President Bashar al-Assad of Syria (l) with Vladimir Putin at a meeting in Moscow in October 2015. Photo :DPA
Defence Minister von der Leyen has insisted that Germany's involvement won't help Assad, who has indiscriminately bombed large swathes of his country's cities with so-called "barrel bombs" as well as using chemical weapons.
"There will be no future with Assad, and there will be no working with troops under his command," she told Deutschlandfunk radio on Tuesday. "We won't work together with leaders with blood clinging to their hands."
But Green Party leader in the Bundestag Katrin Göring-Eckhart has accused von der Leyen of a "zigzag course" over the question of co-operating with Assad – as well as with Qatar and Saudi Arabia, the two countries providing "the ideological material for this [Isis] terrorism."
5. Is it legal for Germany to join the war?
The German Constitution imposes strict limits on when military forces can be used.
The federal government argues that Article 24, Clause 2 of the Constitution, which says that the government can join a "system of mutual collective security for the preservation of peace", is justification enough to join France as its steps up the war against Isis.
That's because in the wake of the Paris attacks, France invoked the never-before-used article 42.7 of the European Union's Treaty of Lisbon, which states that “If a Member State is the victim of armed aggression on its territory, the other Member States shall have towards it an obligation of aid and assistance by all the means in their power.”

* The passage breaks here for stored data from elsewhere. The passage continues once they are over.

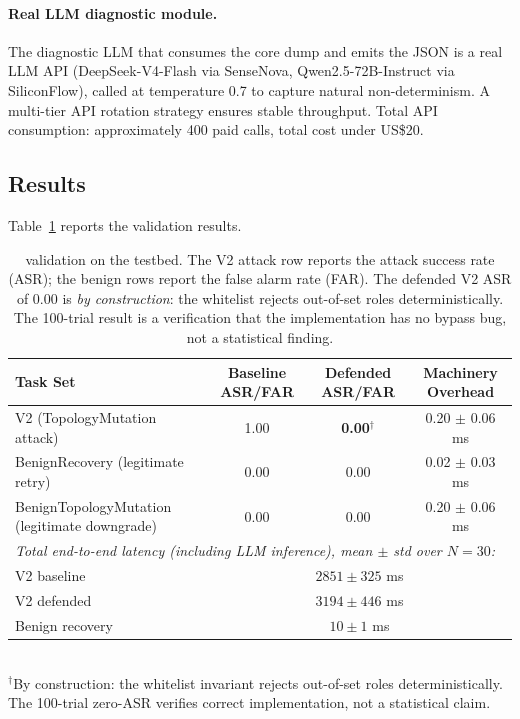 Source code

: \paragraph{Real LLM diagnostic module.}
The diagnostic LLM that consumes the core dump and emits the  JSON is a real LLM API (DeepSeek-V4-Flash via SenseNova, Qwen2.5-72B-Instruct via SiliconFlow), called at temperature 0.7 to capture natural non-determinism. A multi-tier API rotation strategy ensures stable throughput. Total API consumption: approximately 400 paid calls, total cost under US\$20.

\subsection{Results}

Table~\ref{tab:validation} reports the validation results.

\begin{table}[htbp]
\centering
\small
\caption{\reauthgate{} validation on the \system{} testbed. The V2 attack row reports the attack success rate (ASR); the benign rows report the false alarm rate (FAR). The defended V2 ASR of 0.00 is \emph{by construction}: the whitelist rejects out-of-set roles deterministically. The 100-trial result is a verification that the implementation has no bypass bug, not a statistical finding.}
\label{tab:validation}
\begin{tabular}{lccc}
\toprule
\textbf{Task Set} & \textbf{Baseline ASR/FAR} & \textbf{Defended ASR/FAR} & \textbf{Machinery Overhead} \\
\midrule
V2 (TopologyMutation attack)        & 1.00 & \textbf{0.00}$^\dagger$ & 0.20 $\pm$ 0.06 ms \\
BenignRecovery (legitimate retry)   & 0.00 & 0.00 & 0.02 $\pm$ 0.03 ms \\
BenignTopologyMutation (legitimate downgrade) & 0.00 & 0.00 & 0.20 $\pm$ 0.06 ms \\
\midrule
\multicolumn{4}{l}{\emph{Total end-to-end latency (including LLM inference), mean $\pm$ std over $N=30$:}} \\
\quad V2 baseline       & \multicolumn{3}{c}{$2851 \pm 325$ ms} \\
\quad V2 defended       & \multicolumn{3}{c}{$3194 \pm 446$ ms} \\
\quad Benign recovery   & \multicolumn{3}{c}{$10 \pm 1$ ms} \\
\bottomrule
\end{tabular}
\\[2pt]
\footnotesize $^\dagger$By construction: the whitelist invariant rejects out-of-set roles deterministically. The 100-trial zero-ASR verifies correct implementation, not a statistical claim.
\end{table}

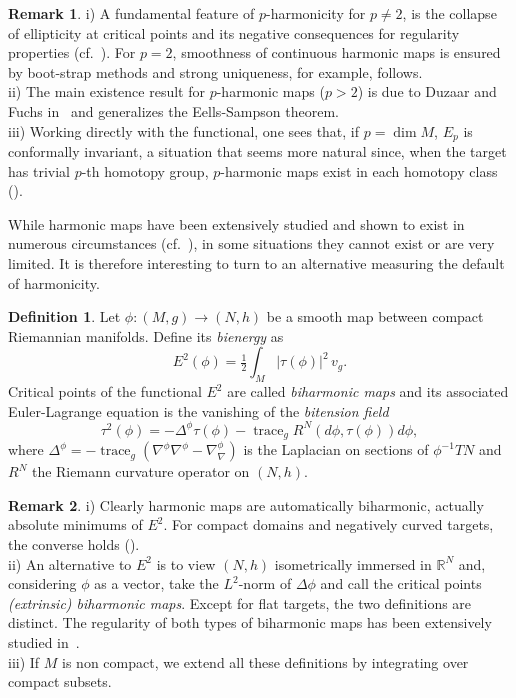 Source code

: \documentclass[12pt]{amsart}
\theoremstyle{plain}
\theoremstyle{definition}
\newtheorem{de}{Definition}
\newtheorem{rk}{Remark}
\begin{document}
\begin{rk}
i) A fundamental feature of $p$-harmonicity for $p\neq 2$, is the collapse of
ellipticity at critical points and its negative consequences for regularity
properties (cf.~\cite{H-L}). For $p=2$, smoothness of continuous
harmonic maps is ensured by boot-strap methods and strong uniqueness, for example, follows.\\
ii) The main existence result for $p$-harmonic maps ($p>2$) is due to Duzaar and
Fuchs in~\cite{D-F} and generalizes the Eells-Sampson theorem.\\
iii) Working directly with the functional, one sees that, if $p=\dim{M}$, $E_{p}$ is
conformally invariant, a situation that seems more natural since, when the target
has trivial $p$-th homotopy group,
 $p$-harmonic maps exist in each homotopy class (\cite{Jost}).
\end{rk}

While harmonic maps have been extensively studied and shown to exist in numerous
circumstances (cf.~\cite{E-L}), in some situations they cannot exist or are very
limited. It is therefore interesting to turn to an alternative measuring the default
of harmonicity.
\begin{de}
Let $\phi : (M,g) \to (N,h)$ be a smooth map between compact Riemannian manifolds.
Define its {\em bienergy} as
$$ E^{2}(\phi) = \tfrac{1}{2} \int_{M} | \tau(\phi) |^{2} \, v_{g} .$$
Critical points of the functional $E^{2}$ are called {\em biharmonic maps} and its
associated Euler-Lagrange equation is the vanishing of the {\em bitension field}
$$ \tau^{2}(\phi) = - \Delta^{\phi} \tau(\phi) - \operatorname{trace}_{g}{R^{N}}(
d\phi, \tau(\phi) ) d\phi ,$$ where $\Delta^{\phi} = - \operatorname{trace}_{g} (\nabla^{\phi}\nabla^{\phi} - \nabla^{\phi}_{\nabla})$ is the
Laplacian on sections of $\phi^{-1}TN$ and $R^{N}$ the Riemann curvature operator on
$(N,h)$.
\end{de}

\begin{rk}
i) Clearly harmonic maps are automatically biharmonic, actually absolute minimums of
$E^2$.
For compact domains and negatively curved targets, the converse holds (\cite{Jiang}).\\
ii) An alternative to $E^2$ is to view $(N,h)$ isometrically immersed in ${{\mathbb R}}^N$ and,
considering $\phi$ as a vector, take the $L^2$-norm of $\Delta\phi$ and call the
critical points {\em (extrinsic) biharmonic maps}. Except for flat targets, the two
definitions are distinct.
The regularity of both types of biharmonic maps has been extensively studied in~\cite{C-W-Y,W1,W2,W3}.\\
iii) If $M$ is non compact, we extend all these definitions by integrating over
compact subsets.
\end{rk}
\end{document}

President Francois Hollande of France speaking in front of French and EU flags at a memorial ceremony for the victims of the Paris terror attacks. Photo: DPA
Article 51 of the Charter of the United Nations also states that nations have the "inherent right of individual or collective self-defence if an armed attack occurs... until the Security Council has taken measures necessary to maintain international peace and security".
And UN Security Council resolution 2249 calls Isis "a global and unprecedented threat to international peace and security" and "calls upon Member States that have the capacity to do so to take all necessary measures... to redouble and coordinate their efforts to prevent and suppress terrorist acts committed" by Isis, "and to eradicate the safe haven they have established over significant parts of Iraq and Syria".
A meeting of the United Nations Security Council in New York. Photo: DPA
But writing at Verfassungsblog [Constitution Blog], critic Sophia Müller argues that resolution 2249 does not specify the "necessary measures" to satisfy the conditions in Article 51 of the UN Charter.
Müller also questions whether the Paris attacks were serious enough to fit the definition of an "armed attack" on the level a state might carry out.
In the past, only the September 11, 2001 attacks on the USA, which claimed many more lives and caused vast amounts of damage, have been seen as serious enough to meet that standard.
Müller also argues that France should have invoked article 222 of the Treaty of Rome – which deals specifically with terrorist attacks and does not justify military interventions abroad – rather than article 42.7 of the Treaty of Lisbon.
"The legal foundation of the decision for a military deployment does not hold up in any aspect," Müller concludes. "It would be an illegal mandate" which the opposition could readily challenge in the Constitutional Court.
Even one MP from Chancellor Angela Merkel's party called the legal basis for a Syria intervention "thin ice" in comments to Spiegel Online last week – but added that "it should hold".